A MECHANICAL problem which has struck the dedicated NZ coastal cement carrier Aotearoa Chief has led Fletcher Building to warn the NZ Stock Exchange the possible cost of disruption to its Golden Bay Cement business could range from NZ$10 million-30 million.
The 8024 DWT, 120-metre Aotearoa Chief, owned by the Swire Group’s China Navigation Co, was purpose-built in Nanjing, China in 2016 for long-term charter to make around 80 voyages per year delivering cement from Golden Bay’s Portland manufacturing facility around the North Island.
“Due to a mechanical issue, the vessel is currently docked at Northport while inspections and repairs are made by the owner. The timeframe required to make the necessary repairs, and source replacement parts, is not known at this time,” Fletcher told the NZSX this morning [29 July].
“Our key priority is maintaining the supply chain and this is being actively worked through in order to minimise any potential disruption to North Island customers while the vessel is being repaired.
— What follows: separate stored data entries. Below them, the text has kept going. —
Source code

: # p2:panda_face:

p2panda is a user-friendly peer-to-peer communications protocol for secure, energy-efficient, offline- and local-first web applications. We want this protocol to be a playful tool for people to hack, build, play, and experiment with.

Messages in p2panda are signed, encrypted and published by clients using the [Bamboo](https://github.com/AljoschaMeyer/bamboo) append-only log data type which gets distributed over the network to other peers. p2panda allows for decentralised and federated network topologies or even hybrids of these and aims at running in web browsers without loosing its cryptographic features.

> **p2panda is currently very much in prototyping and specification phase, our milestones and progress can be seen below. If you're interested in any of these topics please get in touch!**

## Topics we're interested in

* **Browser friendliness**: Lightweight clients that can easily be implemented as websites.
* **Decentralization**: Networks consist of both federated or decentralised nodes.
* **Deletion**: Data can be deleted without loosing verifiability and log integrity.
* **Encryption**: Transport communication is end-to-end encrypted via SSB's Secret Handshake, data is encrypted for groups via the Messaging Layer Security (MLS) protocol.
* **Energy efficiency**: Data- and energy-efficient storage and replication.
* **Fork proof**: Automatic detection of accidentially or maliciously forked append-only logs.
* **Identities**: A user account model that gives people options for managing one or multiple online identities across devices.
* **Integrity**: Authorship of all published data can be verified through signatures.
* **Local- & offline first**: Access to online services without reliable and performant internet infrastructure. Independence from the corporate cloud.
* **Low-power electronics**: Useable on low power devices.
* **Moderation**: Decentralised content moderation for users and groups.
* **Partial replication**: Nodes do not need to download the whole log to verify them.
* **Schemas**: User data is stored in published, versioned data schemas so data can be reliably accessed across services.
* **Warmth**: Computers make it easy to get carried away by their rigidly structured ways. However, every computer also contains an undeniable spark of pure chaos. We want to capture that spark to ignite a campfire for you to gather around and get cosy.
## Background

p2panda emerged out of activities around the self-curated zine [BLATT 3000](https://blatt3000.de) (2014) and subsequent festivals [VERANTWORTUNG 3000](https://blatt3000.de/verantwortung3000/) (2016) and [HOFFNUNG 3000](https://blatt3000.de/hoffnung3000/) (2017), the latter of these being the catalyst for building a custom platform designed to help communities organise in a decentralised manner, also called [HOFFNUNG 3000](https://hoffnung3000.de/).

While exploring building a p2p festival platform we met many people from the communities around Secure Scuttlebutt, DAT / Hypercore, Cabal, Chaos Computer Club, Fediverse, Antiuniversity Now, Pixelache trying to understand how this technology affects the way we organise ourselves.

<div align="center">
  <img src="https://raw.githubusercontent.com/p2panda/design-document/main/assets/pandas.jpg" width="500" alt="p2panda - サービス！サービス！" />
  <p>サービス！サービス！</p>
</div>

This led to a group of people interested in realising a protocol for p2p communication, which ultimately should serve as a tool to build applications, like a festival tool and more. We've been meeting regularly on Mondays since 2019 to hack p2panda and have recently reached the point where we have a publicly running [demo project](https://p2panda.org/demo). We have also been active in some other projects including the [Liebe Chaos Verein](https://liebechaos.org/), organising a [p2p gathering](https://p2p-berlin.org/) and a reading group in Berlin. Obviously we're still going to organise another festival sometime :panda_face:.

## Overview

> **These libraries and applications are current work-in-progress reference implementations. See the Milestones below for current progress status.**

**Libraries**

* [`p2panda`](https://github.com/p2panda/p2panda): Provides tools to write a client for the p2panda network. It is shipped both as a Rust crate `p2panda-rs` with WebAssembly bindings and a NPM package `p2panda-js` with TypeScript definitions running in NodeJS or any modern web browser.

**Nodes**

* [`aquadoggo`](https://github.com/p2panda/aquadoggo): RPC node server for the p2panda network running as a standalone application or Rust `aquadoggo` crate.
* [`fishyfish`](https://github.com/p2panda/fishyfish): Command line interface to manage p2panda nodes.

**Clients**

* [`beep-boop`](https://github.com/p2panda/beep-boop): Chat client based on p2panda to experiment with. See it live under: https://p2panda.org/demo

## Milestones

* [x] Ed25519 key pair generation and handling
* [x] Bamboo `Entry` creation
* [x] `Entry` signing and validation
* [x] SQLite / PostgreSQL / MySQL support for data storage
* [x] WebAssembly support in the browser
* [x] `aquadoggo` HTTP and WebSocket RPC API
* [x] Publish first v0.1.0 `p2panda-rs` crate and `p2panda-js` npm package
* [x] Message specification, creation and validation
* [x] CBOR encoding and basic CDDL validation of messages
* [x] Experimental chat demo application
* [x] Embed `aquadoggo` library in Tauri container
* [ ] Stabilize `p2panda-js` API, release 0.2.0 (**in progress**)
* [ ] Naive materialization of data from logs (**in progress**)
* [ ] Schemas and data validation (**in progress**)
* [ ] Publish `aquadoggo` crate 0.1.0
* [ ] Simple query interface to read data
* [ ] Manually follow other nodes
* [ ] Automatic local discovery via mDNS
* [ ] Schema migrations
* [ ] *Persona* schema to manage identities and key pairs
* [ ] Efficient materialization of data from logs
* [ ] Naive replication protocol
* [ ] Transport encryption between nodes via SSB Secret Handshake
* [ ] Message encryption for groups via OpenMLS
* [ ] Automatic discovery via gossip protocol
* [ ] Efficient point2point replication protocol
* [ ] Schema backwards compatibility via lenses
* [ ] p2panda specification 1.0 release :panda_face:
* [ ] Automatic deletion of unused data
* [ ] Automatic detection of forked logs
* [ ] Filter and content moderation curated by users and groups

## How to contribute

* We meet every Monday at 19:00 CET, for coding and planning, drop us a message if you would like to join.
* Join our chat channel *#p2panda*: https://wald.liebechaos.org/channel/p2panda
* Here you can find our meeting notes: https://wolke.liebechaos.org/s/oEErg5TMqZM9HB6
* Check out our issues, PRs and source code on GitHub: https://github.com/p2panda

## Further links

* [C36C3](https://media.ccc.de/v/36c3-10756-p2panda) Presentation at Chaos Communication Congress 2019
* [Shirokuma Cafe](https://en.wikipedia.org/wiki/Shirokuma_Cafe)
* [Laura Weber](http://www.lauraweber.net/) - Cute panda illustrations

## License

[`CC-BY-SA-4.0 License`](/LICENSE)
Golden Bay has made significant investments over the past several years which puts the company in a position to offer contingencies in the event of disruption to its distribution network.
“Golden Bay is engaging with its customers and has enacted its contingency plans, which include the immediate use of alternative transport options to distribute cement. These options include the use of its existing coastal barge and the greater use of road and rail options.”
Fletcher Building said it is also investigating longer term solutions, which include potentially sourcing the use of alternative cement supplies from domestic and offshore suppliers along with securing the use of a replacement ship if required.
“Fletcher Building’s preliminary assessment is that it expects the impact on FY25 earnings due to the disruption to be in the range of NZ$10 million to $30 million, driven by the anticipated increased costs of supply from the range of mitigating actions expected to be adopted by it.
“However, the actual impact will depend on a number of variables that are not yet known, including the duration of the issue, the mitigation actions available, the third-party costs associated with those mitigating actions and the impact on operations,” the company said.
The breakdown comes at an awkward time for Swire Shipping, which is this week expected to announce it is withdrawing on of the two Pacifica Shipping’s NZ coastal containerships due to unsustainable costs.